Content starts

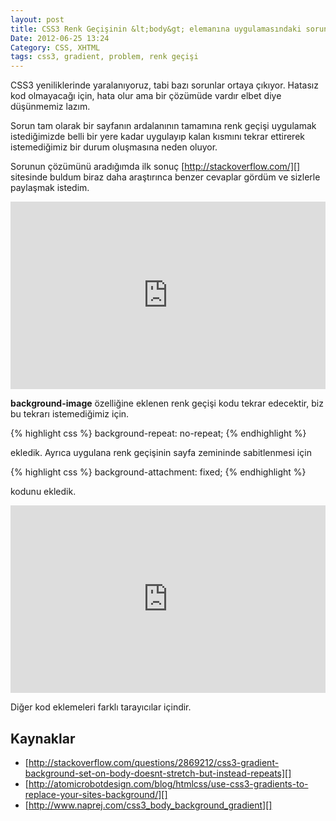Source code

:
 ```yaml
---
layout: post
title: CSS3 Renk Geçişinin &lt;body&gt; elemanına uygulamasındaki sorun ve çözümü
Date: 2012-06-25 13:24
Category: CSS, XHTML
tags: css3, gradient, problem, renk geçişi
---
```


CSS3 yeniliklerinde yaralanıyoruz, tabi bazı sorunlar ortaya çıkıyor.
Hatasız kod olmayacağı için, hata olur ama bir çözümüde vardır elbet
diye düşünmemiz lazım.

Sorun tam olarak bir sayfanın ardalanının tamamına renk geçişi uygulamak
istediğimizde belli bir yere kadar uygulayıp kalan kısmını tekrar
ettirerek istemediğimiz bir durum oluşmasına neden oluyor.

Sorunun çözümünü aradığımda ilk sonuç [http://stackoverflow.com/][]
sitesinde buldum biraz daha araştırınca benzer cevaplar gördüm ve
sizlerle paylaşmak istedim.

<iframe style="width: 100%; height: 300px" src="https://jsfiddle.net/fatihhayri/VUcqt/1/embedded/result,css,html" allowfullscreen="allowfullscreen" frameborder="0"></iframe>

**background-image** özelliğine eklenen renk geçişi kodu tekrar
edecektir, biz bu tekrarı istemediğimiz için.

{% highlight css %}
background-repeat: no-repeat;
{% endhighlight %}

ekledik. Ayrıca uygulana renk geçişinin sayfa zemininde sabitlenmesi
için

{% highlight css %}
background-attachment: fixed;
{% endhighlight %}

kodunu ekledik.

<iframe style="width: 100%; height: 300px" src="https://jsfiddle.net/fatihhayri/KAg2U/2/embedded/result,css,html" allowfullscreen="allowfullscreen" frameborder="0"></iframe>

Diğer kod eklemeleri farklı tarayıcılar içindir.

## Kaynaklar

-   [http://stackoverflow.com/questions/2869212/css3-gradient-background-set-on-body-doesnt-stretch-but-instead-repeats][]
-   [http://atomicrobotdesign.com/blog/htmlcss/use-css3-gradients-to-replace-your-sites-background/][]
-   [http://www.naprej.com/css3_body_background_gradient][]

  [http://stackoverflow.com/]: http://stackoverflow.com/
  [http://stackoverflow.com/questions/2869212/css3-gradient-background-set-on-body-doesnt-stretch-but-instead-repeats]: http://stackoverflow.com/questions/2869212/css3-gradient-background-set-on-body-doesnt-stretch-but-instead-repeats
  [http://atomicrobotdesign.com/blog/htmlcss/use-css3-gradients-to-replace-your-sites-background/]: http://atomicrobotdesign.com/blog/htmlcss/use-css3-gradients-to-replace-your-sites-background/
  [http://www.naprej.com/css3_body_background_gradient]: http://www.naprej.com/css3_body_background_gradient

Content ends

*Task description:* Print nothing except the lines from the line containing "[http://stackoverflow.com/]: http://stackoverflow.com/" to the end of the listing, exactly as written.

*Solved problem:*
  [http://stackoverflow.com/]: http://stackoverflow.com/
  [http://stackoverflow.com/questions/2869212/css3-gradient-background-set-on-body-doesnt-stretch-but-instead-repeats]: http://stackoverflow.com/questions/2869212/css3-gradient-background-set-on-body-doesnt-stretch-but-instead-repeats
  [http://atomicrobotdesign.com/blog/htmlcss/use-css3-gradients-to-replace-your-sites-background/]: http://atomicrobotdesign.com/blog/htmlcss/use-css3-gradients-to-replace-your-sites-background/
  [http://www.naprej.com/css3_body_background_gradient]: http://www.naprej.com/css3_body_background_gradient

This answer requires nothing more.